Don’t make bicyclists more visible. Make drivers stop hitting them - dodders
https://www.washingtonpost.com/posteverything/wp/2015/04/15/dont-make-bicyclists-more-visible-make-cars-stop-running-them-over/?postshare=6451451854476745&tid=ss_fb-bottom
======
makecheck
Yes, cyclists are frequently invisible. No, drivers should not have to put up
with this when cyclists are not doing their part. (No, I have never hit a
cyclist.)

Here's a starter list of the basic problems with cyclist behavior:

1\. Not taking even the simplest steps to be visible or safe. Install a lamp!
Wear clothes that aren't pitch black at night! Position yourself where cars
will see you instead of "hiding" off to the side!

2\. Outright ignoring road rules. Yes, cyclists MUST stop at STOP signs and
they MUST not go through red lights (unless a sign says they can follow
pedestrian lights). And yet, every _single_ day, I see multiple cyclists doing
what can only be described as "whatever the hell they want".

3\. Exceeding boundaries. No, you may not ride side-by-side with someone and
take up twice the space and cramp the traffic lane. Yes, you are still a jerk
for "cutting off" someone even if you do it with a bicycle. I don't care if
you're approaching another cyclist and want to pass, that doesn't give you the
right to shove yourself in front of a car to do so; wait a while!

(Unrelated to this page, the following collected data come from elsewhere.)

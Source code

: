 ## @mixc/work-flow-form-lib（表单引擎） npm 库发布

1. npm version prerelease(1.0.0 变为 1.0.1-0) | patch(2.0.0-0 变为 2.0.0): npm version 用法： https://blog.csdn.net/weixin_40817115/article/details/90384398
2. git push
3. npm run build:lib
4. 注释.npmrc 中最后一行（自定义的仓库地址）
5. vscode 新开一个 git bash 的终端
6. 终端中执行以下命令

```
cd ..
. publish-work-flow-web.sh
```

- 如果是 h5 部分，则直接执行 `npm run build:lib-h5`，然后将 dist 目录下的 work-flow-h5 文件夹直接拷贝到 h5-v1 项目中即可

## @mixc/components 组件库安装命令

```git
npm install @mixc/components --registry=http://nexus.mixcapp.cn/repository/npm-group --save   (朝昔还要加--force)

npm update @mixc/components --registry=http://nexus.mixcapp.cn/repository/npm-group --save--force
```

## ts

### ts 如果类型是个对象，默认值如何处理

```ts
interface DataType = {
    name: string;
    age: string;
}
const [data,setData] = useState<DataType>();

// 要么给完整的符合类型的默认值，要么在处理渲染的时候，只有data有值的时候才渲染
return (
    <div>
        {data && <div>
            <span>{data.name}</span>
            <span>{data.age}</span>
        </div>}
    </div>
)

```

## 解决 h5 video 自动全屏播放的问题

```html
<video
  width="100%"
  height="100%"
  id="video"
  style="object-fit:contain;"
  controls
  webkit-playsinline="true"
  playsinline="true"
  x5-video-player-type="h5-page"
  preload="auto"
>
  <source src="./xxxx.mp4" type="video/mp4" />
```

4\. Not using side roads. A great way for cyclists to stay safe is to minimize
the traffic that they actually interact with. Cyclists DO NOT have to use main
roads all the time. In my area, there are _miles_ of parallel side streets
that go all the same places as main roads, yet cyclists clog up the busy roads
and leave the side streets empty!

5\. Forcing everyone to go their speed. Many times a week I see a cyclist
squeeze in front of two cars and make them go 15 mph for a mile, instead of
waiting 2 seconds to let them go first. If you're going to use a slow-moving
method of transportation on a highway, you should have the basic decency to at
least put yourself in the most considerate part of the queue where possible.

------
pigpaws
i don't make monkeys, i only train them.